*** Block opens ***

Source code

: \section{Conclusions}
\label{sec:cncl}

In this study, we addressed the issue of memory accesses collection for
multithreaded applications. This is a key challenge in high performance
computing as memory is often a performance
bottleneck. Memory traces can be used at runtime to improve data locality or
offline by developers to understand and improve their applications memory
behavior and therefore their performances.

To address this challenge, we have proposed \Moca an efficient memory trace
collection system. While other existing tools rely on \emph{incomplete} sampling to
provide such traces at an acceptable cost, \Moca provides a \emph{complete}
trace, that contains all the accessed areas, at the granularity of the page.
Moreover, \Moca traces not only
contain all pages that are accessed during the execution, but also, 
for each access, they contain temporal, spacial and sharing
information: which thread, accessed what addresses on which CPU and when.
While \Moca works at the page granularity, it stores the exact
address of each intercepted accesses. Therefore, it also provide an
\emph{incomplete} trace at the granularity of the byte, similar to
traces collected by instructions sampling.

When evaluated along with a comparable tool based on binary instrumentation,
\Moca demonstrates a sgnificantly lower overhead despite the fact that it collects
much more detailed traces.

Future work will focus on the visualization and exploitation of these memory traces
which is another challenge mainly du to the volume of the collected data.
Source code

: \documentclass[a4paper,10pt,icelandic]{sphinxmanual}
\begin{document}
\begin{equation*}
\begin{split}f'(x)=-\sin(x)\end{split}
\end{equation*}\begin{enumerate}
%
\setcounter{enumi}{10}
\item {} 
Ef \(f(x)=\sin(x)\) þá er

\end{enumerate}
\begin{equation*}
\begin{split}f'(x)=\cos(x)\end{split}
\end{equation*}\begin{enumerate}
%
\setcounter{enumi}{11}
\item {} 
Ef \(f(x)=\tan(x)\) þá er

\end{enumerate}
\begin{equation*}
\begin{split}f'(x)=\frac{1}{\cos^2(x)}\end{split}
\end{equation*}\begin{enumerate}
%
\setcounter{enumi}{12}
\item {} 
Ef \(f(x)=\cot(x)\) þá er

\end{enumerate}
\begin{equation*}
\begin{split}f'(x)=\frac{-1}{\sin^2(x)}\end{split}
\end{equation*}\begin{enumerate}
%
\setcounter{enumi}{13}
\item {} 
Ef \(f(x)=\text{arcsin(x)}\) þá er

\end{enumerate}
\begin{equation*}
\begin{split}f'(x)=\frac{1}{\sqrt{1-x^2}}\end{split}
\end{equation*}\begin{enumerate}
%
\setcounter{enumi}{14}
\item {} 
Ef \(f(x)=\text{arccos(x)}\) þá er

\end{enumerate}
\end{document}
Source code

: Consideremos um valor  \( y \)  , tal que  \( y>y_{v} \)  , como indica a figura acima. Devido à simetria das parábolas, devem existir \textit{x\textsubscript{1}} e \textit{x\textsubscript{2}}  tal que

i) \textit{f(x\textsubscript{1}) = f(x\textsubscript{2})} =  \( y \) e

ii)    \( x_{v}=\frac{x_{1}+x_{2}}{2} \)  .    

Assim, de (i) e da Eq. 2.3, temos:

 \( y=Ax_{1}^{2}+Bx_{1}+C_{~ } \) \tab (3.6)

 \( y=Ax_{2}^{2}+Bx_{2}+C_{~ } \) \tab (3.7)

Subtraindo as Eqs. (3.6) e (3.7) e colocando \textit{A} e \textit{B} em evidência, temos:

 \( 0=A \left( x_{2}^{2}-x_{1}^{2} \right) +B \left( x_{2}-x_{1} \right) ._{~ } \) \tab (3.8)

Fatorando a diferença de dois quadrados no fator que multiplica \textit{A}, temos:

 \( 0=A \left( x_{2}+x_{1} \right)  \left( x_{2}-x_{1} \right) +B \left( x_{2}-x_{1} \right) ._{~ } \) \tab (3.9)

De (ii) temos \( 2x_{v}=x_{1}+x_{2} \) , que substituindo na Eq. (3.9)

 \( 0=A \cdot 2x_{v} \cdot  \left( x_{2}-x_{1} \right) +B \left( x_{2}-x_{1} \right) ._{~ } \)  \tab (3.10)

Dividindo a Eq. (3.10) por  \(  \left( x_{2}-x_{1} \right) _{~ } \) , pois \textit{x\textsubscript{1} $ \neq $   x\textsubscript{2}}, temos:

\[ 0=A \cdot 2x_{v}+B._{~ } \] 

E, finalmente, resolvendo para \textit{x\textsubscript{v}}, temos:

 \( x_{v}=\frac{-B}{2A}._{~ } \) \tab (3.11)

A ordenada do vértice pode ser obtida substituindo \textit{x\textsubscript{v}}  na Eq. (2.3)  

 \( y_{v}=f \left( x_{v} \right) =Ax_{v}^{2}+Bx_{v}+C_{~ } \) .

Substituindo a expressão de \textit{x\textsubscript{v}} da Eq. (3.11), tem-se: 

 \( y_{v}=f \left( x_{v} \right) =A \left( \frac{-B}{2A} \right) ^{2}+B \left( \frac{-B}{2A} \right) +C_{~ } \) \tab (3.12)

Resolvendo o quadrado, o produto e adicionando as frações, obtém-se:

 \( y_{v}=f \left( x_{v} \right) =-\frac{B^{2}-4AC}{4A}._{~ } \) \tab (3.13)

*** Block closes ***

Your answer should consist of each line above in which "collection" appears.

In this study, we addressed the issue of memory accesses collection for
collection system. While other existing tools rely on \emph{incomplete} sampling to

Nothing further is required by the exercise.